This project allows users to analyze YouTube video comments for sentiment analysis (positive and negative sentiments) through a Flask-based web application.
- Web Scraping: Extract YouTube video details and comments using Python-based scraping.
- Sentiment Analysis: Analyze YouTube comments using a custom-built sentiment analysis model.
- Dynamic Visualization: Display results such as positive and negative comment statistics in a user-friendly format.

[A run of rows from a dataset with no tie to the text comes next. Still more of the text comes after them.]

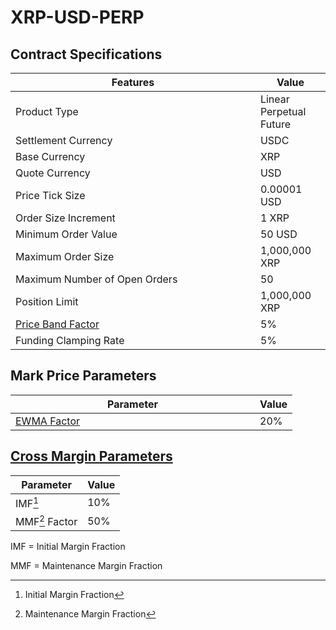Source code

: # XRP-USD-PERP

## Contract Specifications

<table><thead><tr><th width="375.91797556719024">Features</th><th>Value</th></tr></thead><tbody><tr><td>Product Type</td><td>Linear Perpetual Future</td></tr><tr><td>Settlement Currency</td><td>USDC</td></tr><tr><td>Base Currency</td><td>XRP</td></tr><tr><td>Quote Currency</td><td>USD</td></tr><tr><td>Price Tick Size</td><td>0.00001 USD</td></tr><tr><td>Order Size Increment</td><td>1 XRP</td></tr><tr><td>Minimum Order Value</td><td>50 USD</td></tr><tr><td>Maximum Order Size</td><td>1,000,000 XRP</td></tr><tr><td>Maximum Number of Open Orders</td><td>50</td></tr><tr><td>Position Limit</td><td>1,000,000 XRP</td></tr><tr><td><a href="https://docs.paradex.trade/risk-system/price-bands">Price Band Factor</a></td><td>5%</td></tr><tr><td>Funding Clamping Rate</td><td>5%</td></tr></tbody></table>

## Mark Price Parameters

<table><thead><tr><th width="375">Parameter</th><th>Value</th></tr></thead><tbody><tr><td><a href="../../../risk-system/mark-price-calculation.md#funding-rate-formula">EWMA Factor</a></td><td>20%</td></tr></tbody></table>

## [Cross Margin Parameters](../../../risk-system/cross-margin-requirement.md#margin-fractions)

| Parameter      | Value |
| -------------- | ----- |
| IMF[^1]        | 10%   |
| MMF[^2] Factor | 50%   |

IMF = Initial Margin Fraction

MMF = Maintenance Margin Fraction

[^1]: Initial Margin Fraction

[^2]: Maintenance Margin Fraction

- File Management: Automatic deletion of temporary files after processing.
- Backend: Flask for the web framework.
- Frontend: HTML, CSS, Jinja2 for dynamic templates.
- Data Analysis: Pandas for handling CSV files and generating insights.
- Sentiment analysis is powered by a custom logic that outputs CSV files for both positive and negative comments.
The application is hosted locally and can be accessed via Flask's development server.
-
Clone this repository:
git clone https://github.com/TejaTadepalli/YouTubeSentimentAnalysis.git cd YouTubeSentimentAnalysis
-
Install dependencies:
Run the following command to install the required Python packages:
pip install flask pandas selenium nltk
-
Run the application:
python main.py
-
Access the application at:
http://127.0.0.1:5000/
-
Analyze YouTube Comments:
- Enter a valid YouTube video URL.
- Click the submit button to process and view results.
- Browser Compatibility: This application uses ChromeDriver for web scraping, which works with the Chrome browser. For other browsers, you will need to download their respective drivers (e.g., GeckoDriver for Firefox, EdgeDriver for Microsoft Edge) and configure the application accordingly.